PROBLEM REQUIREMENTS:
For each line below, check for the word "HasAccessType", then state how many lines contain it, with no other output.

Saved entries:
________________

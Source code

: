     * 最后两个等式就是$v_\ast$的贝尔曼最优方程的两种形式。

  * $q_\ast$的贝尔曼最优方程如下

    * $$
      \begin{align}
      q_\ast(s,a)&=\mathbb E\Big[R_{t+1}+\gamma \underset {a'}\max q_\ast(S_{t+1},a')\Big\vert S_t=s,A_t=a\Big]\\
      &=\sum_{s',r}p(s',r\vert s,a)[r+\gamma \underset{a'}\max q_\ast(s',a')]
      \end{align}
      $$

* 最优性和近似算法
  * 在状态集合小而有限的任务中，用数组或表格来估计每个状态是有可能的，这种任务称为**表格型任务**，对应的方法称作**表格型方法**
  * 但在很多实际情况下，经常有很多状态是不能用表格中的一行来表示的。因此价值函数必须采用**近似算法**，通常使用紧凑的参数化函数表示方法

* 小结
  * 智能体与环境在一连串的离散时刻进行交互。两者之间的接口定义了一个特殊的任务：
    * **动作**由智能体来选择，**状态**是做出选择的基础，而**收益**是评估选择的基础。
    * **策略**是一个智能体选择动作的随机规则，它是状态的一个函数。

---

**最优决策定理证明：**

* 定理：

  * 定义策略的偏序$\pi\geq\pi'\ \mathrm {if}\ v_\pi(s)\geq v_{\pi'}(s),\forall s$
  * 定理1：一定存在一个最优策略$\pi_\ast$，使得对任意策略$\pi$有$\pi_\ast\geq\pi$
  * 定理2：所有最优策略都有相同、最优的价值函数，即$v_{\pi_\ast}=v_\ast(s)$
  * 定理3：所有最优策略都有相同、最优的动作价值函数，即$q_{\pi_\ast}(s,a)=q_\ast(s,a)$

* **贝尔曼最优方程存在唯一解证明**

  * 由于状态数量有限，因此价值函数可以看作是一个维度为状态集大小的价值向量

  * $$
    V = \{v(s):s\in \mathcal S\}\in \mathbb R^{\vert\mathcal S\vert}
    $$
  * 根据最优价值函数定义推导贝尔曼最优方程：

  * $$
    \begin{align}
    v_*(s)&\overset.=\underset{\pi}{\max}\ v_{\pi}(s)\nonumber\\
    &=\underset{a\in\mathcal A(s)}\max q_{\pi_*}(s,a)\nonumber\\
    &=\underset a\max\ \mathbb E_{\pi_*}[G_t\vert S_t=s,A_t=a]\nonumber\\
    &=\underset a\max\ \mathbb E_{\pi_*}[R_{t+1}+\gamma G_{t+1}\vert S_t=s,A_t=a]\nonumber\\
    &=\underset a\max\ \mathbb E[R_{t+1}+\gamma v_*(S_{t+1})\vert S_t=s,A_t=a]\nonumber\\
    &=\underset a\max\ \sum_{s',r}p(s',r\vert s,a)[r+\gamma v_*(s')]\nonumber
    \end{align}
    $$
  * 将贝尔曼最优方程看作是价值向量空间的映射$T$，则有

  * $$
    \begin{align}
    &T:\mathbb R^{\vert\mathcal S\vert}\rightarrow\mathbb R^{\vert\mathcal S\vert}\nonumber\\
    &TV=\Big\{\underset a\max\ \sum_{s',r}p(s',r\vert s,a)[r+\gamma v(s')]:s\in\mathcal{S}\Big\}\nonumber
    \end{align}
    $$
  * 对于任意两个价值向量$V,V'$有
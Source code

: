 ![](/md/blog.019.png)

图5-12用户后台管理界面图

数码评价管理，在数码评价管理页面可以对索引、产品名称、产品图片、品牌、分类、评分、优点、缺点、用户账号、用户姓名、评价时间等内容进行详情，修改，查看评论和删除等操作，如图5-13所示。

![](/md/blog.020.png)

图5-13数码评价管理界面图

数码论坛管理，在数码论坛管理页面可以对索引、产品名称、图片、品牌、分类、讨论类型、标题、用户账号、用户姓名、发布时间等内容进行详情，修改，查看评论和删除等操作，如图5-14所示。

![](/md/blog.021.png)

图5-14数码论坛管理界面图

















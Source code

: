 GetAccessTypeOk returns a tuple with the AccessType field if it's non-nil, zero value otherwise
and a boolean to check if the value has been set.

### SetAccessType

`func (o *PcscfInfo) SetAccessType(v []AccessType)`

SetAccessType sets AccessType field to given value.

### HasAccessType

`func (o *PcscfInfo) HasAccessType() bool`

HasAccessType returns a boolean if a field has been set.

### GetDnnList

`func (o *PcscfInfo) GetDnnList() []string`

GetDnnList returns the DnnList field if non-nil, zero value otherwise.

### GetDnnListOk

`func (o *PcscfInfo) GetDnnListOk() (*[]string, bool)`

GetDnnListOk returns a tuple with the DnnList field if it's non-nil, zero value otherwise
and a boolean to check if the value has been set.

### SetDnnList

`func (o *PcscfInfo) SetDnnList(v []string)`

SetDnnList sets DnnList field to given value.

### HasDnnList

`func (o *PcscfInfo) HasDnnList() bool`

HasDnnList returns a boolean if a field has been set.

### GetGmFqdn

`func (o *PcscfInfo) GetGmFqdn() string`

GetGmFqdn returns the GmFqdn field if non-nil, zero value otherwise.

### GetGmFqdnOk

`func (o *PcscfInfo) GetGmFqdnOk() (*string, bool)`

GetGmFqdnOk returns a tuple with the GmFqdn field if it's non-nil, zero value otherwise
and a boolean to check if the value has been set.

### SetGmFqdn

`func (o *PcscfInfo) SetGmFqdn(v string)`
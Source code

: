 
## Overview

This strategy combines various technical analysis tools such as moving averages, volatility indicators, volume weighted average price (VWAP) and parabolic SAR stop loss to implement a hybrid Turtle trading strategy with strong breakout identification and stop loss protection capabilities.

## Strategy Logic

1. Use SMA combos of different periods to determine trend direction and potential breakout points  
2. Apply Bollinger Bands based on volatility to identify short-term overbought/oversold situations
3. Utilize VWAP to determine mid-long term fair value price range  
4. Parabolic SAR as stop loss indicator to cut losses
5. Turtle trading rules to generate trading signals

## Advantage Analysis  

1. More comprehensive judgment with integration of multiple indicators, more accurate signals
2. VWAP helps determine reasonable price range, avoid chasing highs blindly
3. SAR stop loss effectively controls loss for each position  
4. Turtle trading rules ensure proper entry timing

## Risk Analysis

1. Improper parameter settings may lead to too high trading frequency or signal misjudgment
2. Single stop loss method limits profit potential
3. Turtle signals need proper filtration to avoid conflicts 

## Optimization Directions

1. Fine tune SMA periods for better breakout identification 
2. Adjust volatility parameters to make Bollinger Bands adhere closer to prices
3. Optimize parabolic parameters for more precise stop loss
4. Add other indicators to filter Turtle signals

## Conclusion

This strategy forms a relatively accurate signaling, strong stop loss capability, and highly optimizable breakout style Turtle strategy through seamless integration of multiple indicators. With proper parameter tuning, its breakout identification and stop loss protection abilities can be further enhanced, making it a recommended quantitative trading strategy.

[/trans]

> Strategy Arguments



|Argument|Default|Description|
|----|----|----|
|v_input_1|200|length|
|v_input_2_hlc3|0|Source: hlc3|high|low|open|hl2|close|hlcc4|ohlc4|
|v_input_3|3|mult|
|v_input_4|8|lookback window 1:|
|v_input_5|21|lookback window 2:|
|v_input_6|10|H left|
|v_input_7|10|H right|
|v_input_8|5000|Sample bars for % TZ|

________________

EXPECTED ANSWER:
3